* **Description of the task**:
Report each line of the data that contains the string "solved".

* **Data listing**:
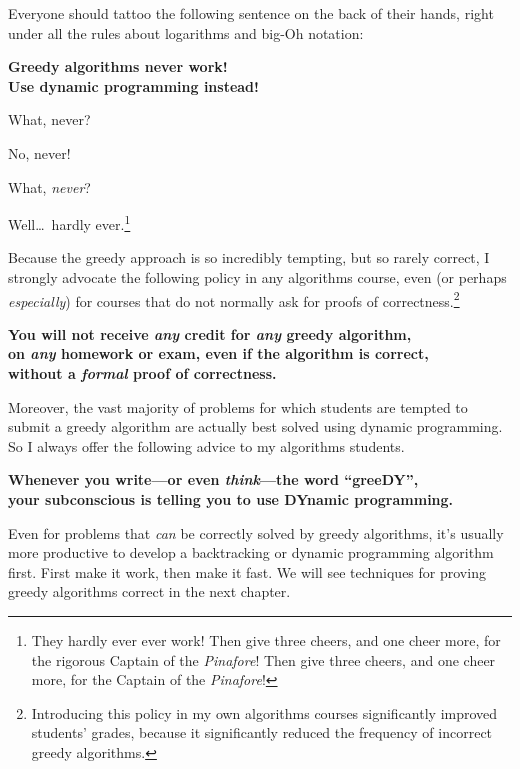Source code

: Everyone should tattoo the following sentence on the back of their hands, right under all the rules about logarithms and big-Oh notation:
\begin{problembox}
{\centering\color{JEred}\sffamily\bfseries{\LARGE Greedy algorithms never work!}\\ \large Use dynamic programming instead!\par}
\end{problembox}

What, never?

No, never!

What, \textit{never}?

Well\dots\ hardly ever.\footnote{They hardly ever ever work! Then give three cheers, and one cheer more, for the rigorous Captain of the \textit{Pinafore}! Then give three cheers, and one cheer more, for the Captain of the \textit{Pinafore}!}

Because the greedy approach is so incredibly tempting, but so rarely correct, I strongly advocate the following policy in any algorithms course, even (or perhaps \textit{especially}) for courses that do not normally ask for proofs of correctness.\footnote{Introducing this policy in my own algorithms courses significantly improved students’ grades, because it significantly reduced the frequency of incorrect greedy algorithms.}
\begin{center}
\textbf{You will not receive \textit{any} credit for \textit{any} greedy algorithm,\\ on \textit{any} homework or exam, even if the algorithm is correct,\\ without a \textit{formal} proof of correctness.}
\end{center}
Moreover, the vast majority of problems for which students are tempted to submit a greedy algorithm are actually best solved using dynamic programming.
So I always offer the following advice to my algorithms students.
\begin{center}
\textbf{Whenever you write---or even \textit{think}---the word “greeDY”,\\ your subconscious is telling you to use DYnamic programming.}
\end{center}
Even for problems that \textit{can} be correctly solved by greedy algorithms, it’s usually more productive to develop a backtracking or dynamic programming algorithm first.
First make it work, then make it fast.
We will see techniques for proving greedy algorithms correct in the next chapter.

* **Answer to this exercise**:
Moreover, the vast majority of problems for which students are tempted to submit a greedy algorithm are actually best solved using dynamic programming.
Even for problems that \textit{can} be correctly solved by greedy algorithms, it’s usually more productive to develop a backtracking or dynamic programming algorithm first.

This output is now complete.